Von ehrlichen Männern, Sommerkleidern und dem Morgen danach!

Monsters Of Soul
Superpunk/ Erobique/ Bazooka Cain

Hamburg, Schlachthof
17.03.2002
Superpunk
Länger schon fristet der erdig erlesene Soul in der Hansestadt ein unverdientes Schattendasein. Elbschnitten und Hamburger Berg-Steiger vergnügen sich zu allerlei Buntem, während legendäre Soulnächte auf dem Kiez den Bach heruntergehen. Hilfe zur Selbsthilfe kam im letzten Jahr völlig unverhofft und trug den Namen Superpunk. Northern Soul mit einer konsumerablen Portion Punkrock versehen, augenzwinkernde Gesellschaftskritik und vor allem immer ein geöffnetes Frischgetränk in der Nähe waren die Koordinaten, zwischen denen sich "Wasser Marsch!" bewegte.
Frei nach dem Motto "Wir lieben die Sixties-Scheiben, aber weil wir sie nicht wirklich nachspielen können, fügen wir eben unseren Style dazu..." gab man der gemeinsamen Tournee mit "Monsters of Soul" einen wahrhaft doppeldeutigen Titel. Bazooka Cain durften den Abend mit ihrer luftig-leichten Mischung aus Easy Listening trifft französichen Frühling eröffnen. Das reichte immerhin um den hinteren Reihen ein interessiertes "Mhmmm" abzuringen und den Sommerkleidern direkt vor der Bühne den Winterstaub abzuschütteln.

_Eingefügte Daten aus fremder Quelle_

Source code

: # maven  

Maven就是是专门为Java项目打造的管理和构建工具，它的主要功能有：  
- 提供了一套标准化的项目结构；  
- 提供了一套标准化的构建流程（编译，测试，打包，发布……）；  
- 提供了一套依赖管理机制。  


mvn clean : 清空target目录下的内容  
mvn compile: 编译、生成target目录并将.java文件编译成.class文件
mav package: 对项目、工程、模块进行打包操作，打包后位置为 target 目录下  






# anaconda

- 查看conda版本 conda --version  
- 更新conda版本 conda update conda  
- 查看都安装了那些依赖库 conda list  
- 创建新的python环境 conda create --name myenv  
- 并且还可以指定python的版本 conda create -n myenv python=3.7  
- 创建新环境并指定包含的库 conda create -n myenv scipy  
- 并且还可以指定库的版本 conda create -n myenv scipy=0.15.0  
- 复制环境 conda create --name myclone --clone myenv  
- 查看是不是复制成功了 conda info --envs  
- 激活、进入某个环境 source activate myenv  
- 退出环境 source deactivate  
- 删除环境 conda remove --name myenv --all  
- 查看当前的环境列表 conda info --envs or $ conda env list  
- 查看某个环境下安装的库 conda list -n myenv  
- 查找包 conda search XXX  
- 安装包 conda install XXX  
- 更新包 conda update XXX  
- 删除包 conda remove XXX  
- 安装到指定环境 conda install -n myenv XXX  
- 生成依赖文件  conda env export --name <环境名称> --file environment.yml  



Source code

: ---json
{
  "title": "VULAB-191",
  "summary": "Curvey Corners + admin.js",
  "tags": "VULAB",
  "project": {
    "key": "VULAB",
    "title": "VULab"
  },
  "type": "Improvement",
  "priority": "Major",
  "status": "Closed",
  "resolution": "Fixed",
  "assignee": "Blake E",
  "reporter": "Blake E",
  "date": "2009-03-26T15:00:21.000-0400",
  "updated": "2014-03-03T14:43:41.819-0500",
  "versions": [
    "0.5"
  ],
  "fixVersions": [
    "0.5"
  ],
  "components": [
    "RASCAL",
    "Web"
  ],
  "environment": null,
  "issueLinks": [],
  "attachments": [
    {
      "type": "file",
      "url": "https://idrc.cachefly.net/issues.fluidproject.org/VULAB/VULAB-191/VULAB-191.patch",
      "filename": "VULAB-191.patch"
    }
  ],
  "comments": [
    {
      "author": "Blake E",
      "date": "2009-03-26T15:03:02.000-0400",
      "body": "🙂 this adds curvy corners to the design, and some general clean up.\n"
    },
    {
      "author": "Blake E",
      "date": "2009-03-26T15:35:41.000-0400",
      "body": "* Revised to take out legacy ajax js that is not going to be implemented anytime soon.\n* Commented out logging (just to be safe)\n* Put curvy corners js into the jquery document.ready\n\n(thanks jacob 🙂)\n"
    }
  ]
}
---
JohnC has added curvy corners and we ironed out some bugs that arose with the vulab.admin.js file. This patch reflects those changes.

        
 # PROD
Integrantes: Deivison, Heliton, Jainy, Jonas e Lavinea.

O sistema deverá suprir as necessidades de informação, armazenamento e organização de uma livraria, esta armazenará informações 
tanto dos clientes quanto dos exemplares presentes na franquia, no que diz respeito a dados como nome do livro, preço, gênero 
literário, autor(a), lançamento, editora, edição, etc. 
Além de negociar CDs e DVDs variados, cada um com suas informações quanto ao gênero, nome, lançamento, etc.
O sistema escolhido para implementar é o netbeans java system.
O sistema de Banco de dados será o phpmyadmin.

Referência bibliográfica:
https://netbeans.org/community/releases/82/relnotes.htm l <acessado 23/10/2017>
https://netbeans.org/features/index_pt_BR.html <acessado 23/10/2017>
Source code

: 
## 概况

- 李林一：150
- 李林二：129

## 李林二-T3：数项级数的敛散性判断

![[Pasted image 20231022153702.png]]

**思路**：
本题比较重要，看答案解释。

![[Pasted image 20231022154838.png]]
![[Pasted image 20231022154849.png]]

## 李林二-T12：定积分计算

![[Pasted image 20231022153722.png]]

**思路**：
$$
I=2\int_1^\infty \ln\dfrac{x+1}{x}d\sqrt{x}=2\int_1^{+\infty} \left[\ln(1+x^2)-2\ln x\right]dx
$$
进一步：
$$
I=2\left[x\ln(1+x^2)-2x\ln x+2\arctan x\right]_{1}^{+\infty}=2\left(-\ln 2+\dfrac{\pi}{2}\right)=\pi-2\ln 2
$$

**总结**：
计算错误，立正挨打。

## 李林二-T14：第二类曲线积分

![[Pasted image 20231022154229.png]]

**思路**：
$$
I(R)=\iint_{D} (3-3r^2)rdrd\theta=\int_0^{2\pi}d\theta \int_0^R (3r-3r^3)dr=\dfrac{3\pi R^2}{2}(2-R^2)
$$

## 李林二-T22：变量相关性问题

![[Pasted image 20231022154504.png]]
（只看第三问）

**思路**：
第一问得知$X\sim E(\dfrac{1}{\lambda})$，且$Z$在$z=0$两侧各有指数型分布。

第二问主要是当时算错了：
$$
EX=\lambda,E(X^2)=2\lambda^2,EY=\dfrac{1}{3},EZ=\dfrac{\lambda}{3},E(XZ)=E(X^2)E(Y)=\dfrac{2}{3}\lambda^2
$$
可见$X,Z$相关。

Nein, man war nicht mehr ganz alleine auf der Bühne. Den Tourabschluß-Abend hatten Erobique aka Carsten Meyer und Freunde zur Freude vieler schon im voraus zu feiern begonnen. Elektrifizierter Soul, die Schweineorgel ständig als Ausdruck des Guten und die Wellen der Begeisterung legten an Höhe zu. Eine kurze Umbaupause tat dann ihr übriges, um den prall gefüllten Schlachthof endgültig auf den spät beginnenden (23.45) Höhepunkt des Abends zusteuern zu lassen. Superpunk starteten vom ersten Moment an durch, hangelten sich quer durch altes, wie neues Material. Wilde Szenen vor der Bühne zu den "Neuen Zähnen für meinen Bruder und mich", dem ehrlichen Mann, den man nicht auf seine Knie zwingen kann oder der Arbeiterhymne "Auf ein Wort Herr Fabrikant" waren untrügliche Zeichen von außerordentlichem Wohlbefinden im Saal.

All das funktionierte auch auf der Bühne in einer angenehm humorigen Verpackung. Den Klassenfeind der Lächerlichkeit preiszugeben ist das heißblütig erspielte Ziel und Hamburgs Konzertgemeinde wußte es mit anhaltend lautstarken Beifallsbekundungen zu danken. Wenn ein solcher Abend dann auch noch mit einer wunderbaren Party-On Version des Maxine Nightingale Klassikers "Right Back Where We Started From" zu Ende geht, ist alles nur erdenkliche getan, um dem Wochenendausklang einen ganz besonderen Glanz zu verleihen. Sowie dem anschließenden Chill seine ureigensten Ohrwürmer, die auch am Morgen danach noch lange nicht verflogen sind.